**EXERCISE PROMPT:** Lines that include "they" make up the answer; copy all of them from the data below.

**DATA TO PROCESS:**
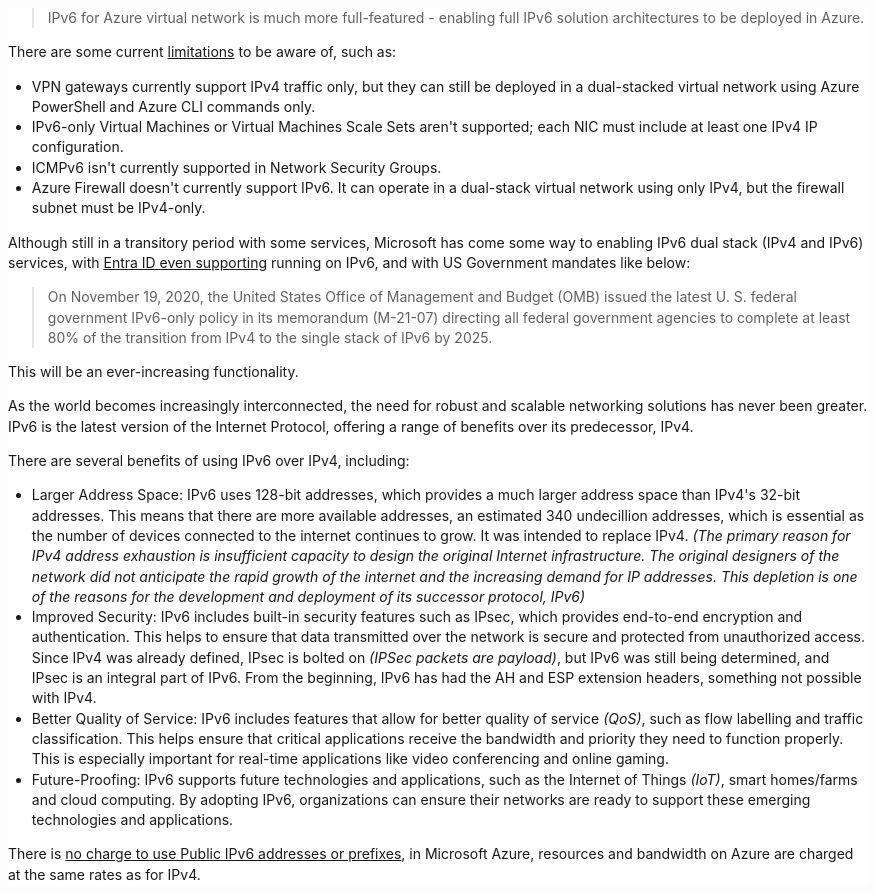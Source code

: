 > IPv6 for Azure virtual network is much more full-featured - enabling full IPv6 solution architectures to be deployed in Azure.

There are some current [limitations](https://learn.microsoft.com/en-us/azure/virtual-network/ip-services/ipv6-overview?WT.mc_id=AZ-MVP-5004796#limitations) to be aware of, such as:

* VPN gateways currently support IPv4 traffic only, but they can still be deployed in a dual-stacked virtual network using Azure PowerShell and Azure CLI commands only.
* IPv6-only Virtual Machines or Virtual Machines Scale Sets aren't supported; each NIC must include at least one IPv4 IP configuration.
* ICMPv6 isn't currently supported in Network Security Groups.
* Azure Firewall doesn't currently support IPv6. It can operate in a dual-stack virtual network using only IPv4, but the firewall subnet must be IPv4-only.

Although still in a transitory period with some services, Microsoft has come some way to enabling IPv6 dual stack (IPv4 and IPv6) services, with [Entra ID even supporting](https://learn.microsoft.com/troubleshoot/azure/active-directory/azure-ad-ipv6-support?WT.mc_id=AZ-MVP-5004796) running on IPv6, and with US Government mandates like below:

> On November 19, 2020, the United States Office of Management and Budget (OMB) issued the latest U. S. federal government IPv6-only policy in its memorandum (M-21-07) directing all federal government agencies to complete at least 80% of the transition from IPv4 to the single stack of IPv6 by 2025.

This will be an ever-increasing functionality.

As the world becomes increasingly interconnected, the need for robust and scalable networking solutions has never been greater. IPv6 is the latest version of the Internet Protocol, offering a range of benefits over its predecessor, IPv4.

There are several benefits of using IPv6 over IPv4, including:

* Larger Address Space: IPv6 uses 128-bit addresses, which provides a much larger address space than IPv4's 32-bit addresses. This means that there are more available addresses, an estimated 340 undecillion addresses, which is essential as the number of devices connected to the internet continues to grow. It was intended to replace IPv4.  _(The primary reason for IPv4 address exhaustion is insufficient capacity to design the original Internet infrastructure. The original designers of the network did not anticipate the rapid growth of the internet and the increasing demand for IP addresses. This depletion is one of the reasons for the development and deployment of its successor protocol, IPv6)_
* Improved Security: IPv6 includes built-in security features such as IPsec, which provides end-to-end encryption and authentication. This helps to ensure that data transmitted over the network is secure and protected from unauthorized access. Since IPv4 was already defined, IPsec is bolted on _(IPSec packets are payload)_, but IPv6 was still being determined, and IPsec is an integral part of IPv6. From the beginning, IPv6 has had the AH and ESP extension headers, something not possible with IPv4.
* Better Quality of Service: IPv6 includes features that allow for better quality of service _(QoS)_, such as flow labelling and traffic classification. This helps ensure that critical applications receive the bandwidth and priority they need to function properly. This is especially important for real-time applications like video conferencing and online gaming.
* Future-Proofing: IPv6 supports future technologies and applications, such as the Internet of Things _(IoT)_, smart homes/farms and cloud computing. By adopting IPv6, organizations can ensure their networks are ready to support these emerging technologies and applications.

There is [no charge to use Public IPv6 addresses or prefixes](https://azure.microsoft.com/updates/azure-public-ipv6-offerings-are-free-as-of-july-31/?WT.mc_id=AZ-MVP-5004796), in Microsoft Azure, resources and bandwidth on Azure are charged at the same rates as for IPv4.
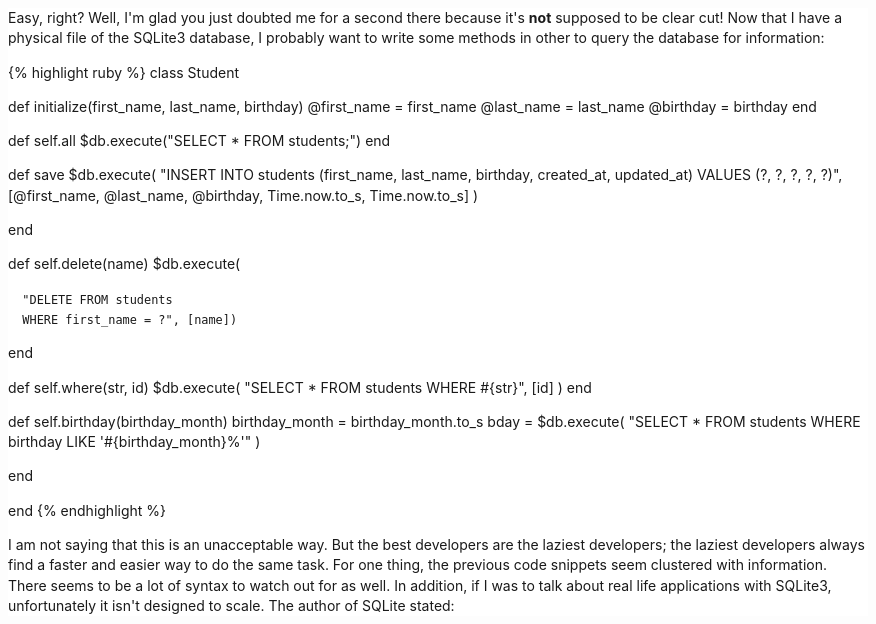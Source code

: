 Easy, right? Well, I'm glad you just doubted me for a second there because it's **not** supposed to be clear cut! Now that I have a physical file of the SQLite3 database, I probably want to write some methods in other to query the database for information:

{% highlight ruby %}
class Student

  def initialize(first_name, last_name, birthday)
    @first_name = first_name
    @last_name  = last_name
    @birthday   = birthday
  end

  def self.all
    $db.execute("SELECT * FROM students;")
  end

  def save
    $db.execute(
        "INSERT INTO students 
          (first_name, last_name, birthday, created_at, updated_at)
        VALUES
          (?, ?, ?, ?, ?)", [@first_name, @last_name, @birthday, Time.now.to_s, Time.now.to_s]
    )

  end

  def self.delete(name)
    $db.execute(

      "DELETE FROM students
      WHERE first_name = ?", [name])
  end

  def self.where(str, id)
    $db.execute(
        "SELECT * FROM students WHERE #{str}", [id]
      )
  end

  def self.birthday(birthday_month)
    birthday_month = birthday_month.to_s
    bday = $db.execute(
        "SELECT * FROM students WHERE birthday LIKE '#{birthday_month}%'"
      )
    
  end

end
{% endhighlight %}

I am not saying that this is an unacceptable way. But the best developers are the laziest developers; the laziest developers always find a faster and easier way to do the same task. For one thing, the previous code snippets seem clustered with information. There seems to be a lot of syntax to watch out for as well. In addition, if I was to talk about real life applications with SQLite3, unfortunately it isn't designed to scale. The author of SQLite stated:
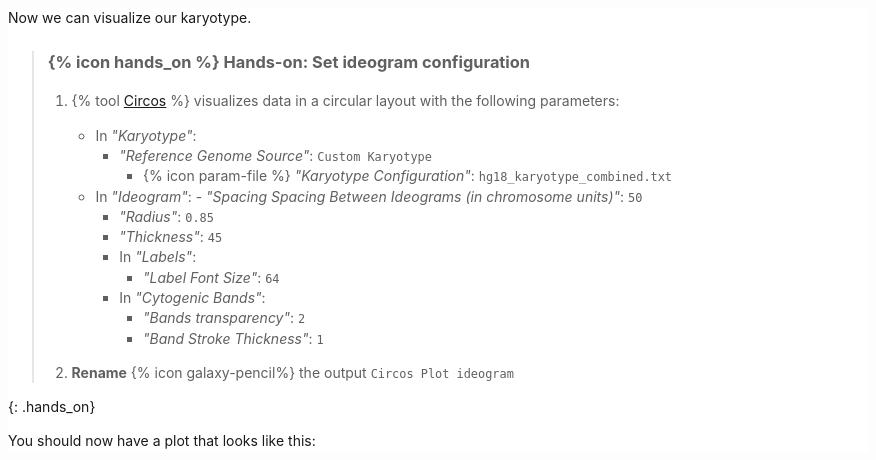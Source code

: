 Now we can visualize our karyotype.
    
> ### {% icon hands_on %} Hands-on: Set ideogram configuration
>
> 1. {% tool [Circos](toolshed.g2.bx.psu.edu/repos/iuc/circos/circos/0.69.8+galaxy7) %} visualizes data in a circular layout with the following parameters:
>    - In *"Karyotype"*:
>        - *"Reference Genome Source"*: `Custom Karyotype`
>            - {% icon param-file %} *"Karyotype Configuration"*: `hg18_karyotype_combined.txt`
>    - In *"Ideogram"*:
         - *"Spacing Spacing Between Ideograms (in chromosome units)"*: `50`
>        - *"Radius"*: `0.85`
>        - *"Thickness"*: `45`
>        - In *"Labels"*:
>            - *"Label Font Size"*: `64`
>        - In *"Cytogenic Bands"*:
>            - *"Bands transparency"*: `2`
>            - *"Band Stroke Thickness"*: `1`
>
> 2. **Rename** {% icon galaxy-pencil%} the output `Circos Plot ideogram`
>
>
{: .hands_on}

You should now have a plot that looks like this:
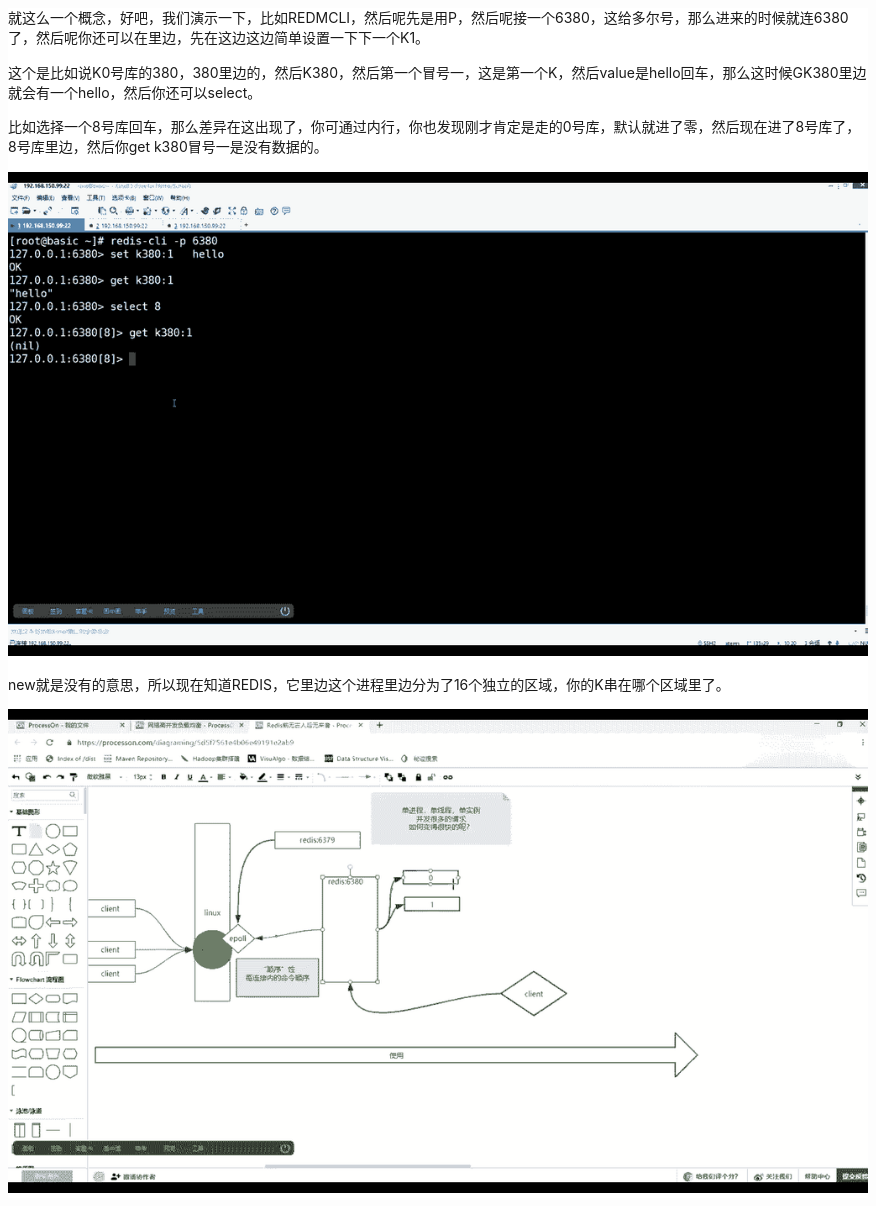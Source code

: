 就这么一个概念，好吧，我们演示一下，比如REDMCLI，然后呢先是用P，然后呢接一个6380，这给多尔号，那么进来的时候就连6380了，然后呢你还可以在里边，先在这边这边简单设置一下下一个K1。

这个是比如说K0号库的380，380里边的，然后K380，然后第一个冒号一，这是第一个K，然后value是hello回车，那么这时候GK380里边就会有一个hello，然后你还可以select。

比如选择一个8号库回车，那么差异在这出现了，你可通过内行，你也发现刚才肯定是走的0号库，默认就进了零，然后现在进了8号库了，8号库里边，然后你get k380冒号一是没有数据的。



![](img/89ab34648d26e829bcd7a1b10ea733ad_7.png)

new就是没有的意思，所以现在知道REDIS，它里边这个进程里边分为了16个独立的区域，你的K串在哪个区域里了。



![](img/89ab34648d26e829bcd7a1b10ea733ad_9.png)
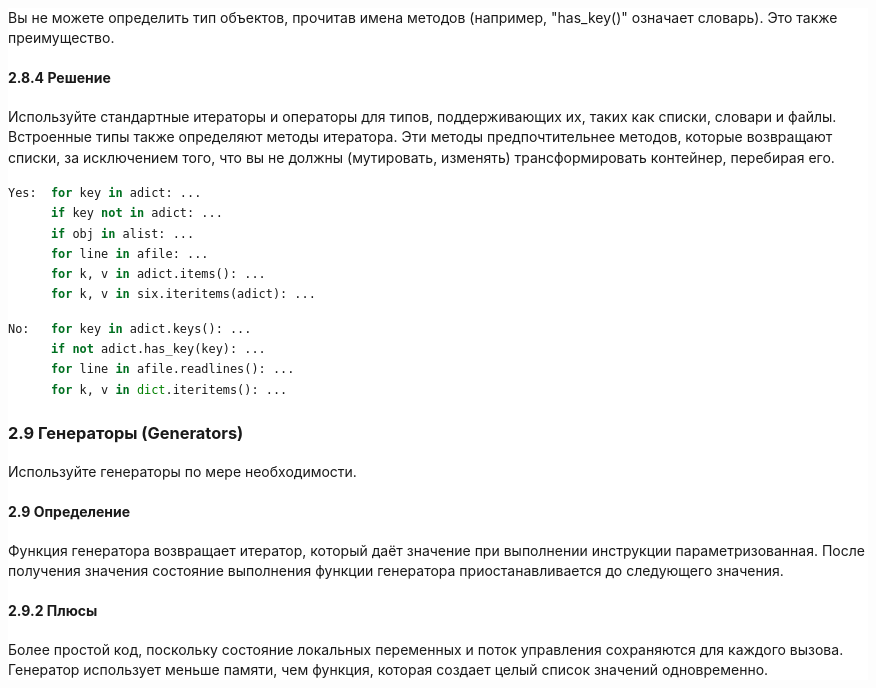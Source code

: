 Вы не можете определить тип объектов, прочитав имена методов 
(например, "has_key()" означает словарь). 
Это также преимущество.

<a id="s2.8.4-decision"></a>
<a id="284-decision"></a>

<a id="default-iterators-operators-decision"></a>
#### 2.8.4 Решение 

Используйте стандартные итераторы и операторы для типов, поддерживающих их, 
таких как списки, словари и файлы. Встроенные типы также определяют методы итератора. 
Эти методы предпочтительнее методов, которые возвращают списки, за исключением того,
что вы не должны (мутировать, изменять) трансформировать контейнер, перебирая его.

```python
Yes:  for key in adict: ...
      if key not in adict: ...
      if obj in alist: ...
      for line in afile: ...
      for k, v in adict.items(): ...
      for k, v in six.iteritems(adict): ...
```

```python
No:   for key in adict.keys(): ...
      if not adict.has_key(key): ...
      for line in afile.readlines(): ...
      for k, v in dict.iteritems(): ...
```

<a id="s2.9-generators"></a>
<a id="29-generators"></a>

<a id="generators"></a>
### 2.9 Генераторы (Generators) 

Используйте генераторы по мере необходимости.

<a id="s2.9.1-definition"></a>
<a id="291-definition"></a>

<a id="generators-definition"></a>
#### 2.9 Определение 

Функция генератора возвращает итератор, который даёт значение при выполнении
инструкции параметризованная. После получения значения состояние выполнения функции
генератора приостанавливается до следующего значения.

<a id="s2.9.2-pros"></a>
<a id="292-pros"></a>

<a id="generators-pros"></a>
#### 2.9.2 Плюсы 

Более простой код, поскольку состояние локальных переменных и поток управления 
сохраняются для каждого вызова. Генератор использует меньше памяти, чем функция,
которая создает целый список значений одновременно.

**SOLVED EXERCISE:**
* VPN gateways currently support IPv4 traffic only, but they can still be deployed in a dual-stacked virtual network using Azure PowerShell and Azure CLI commands only.
* Better Quality of Service: IPv6 includes features that allow for better quality of service _(QoS)_, such as flow labelling and traffic classification. This helps ensure that critical applications receive the bandwidth and priority they need to function properly. This is especially important for real-time applications like video conferencing and online gaming.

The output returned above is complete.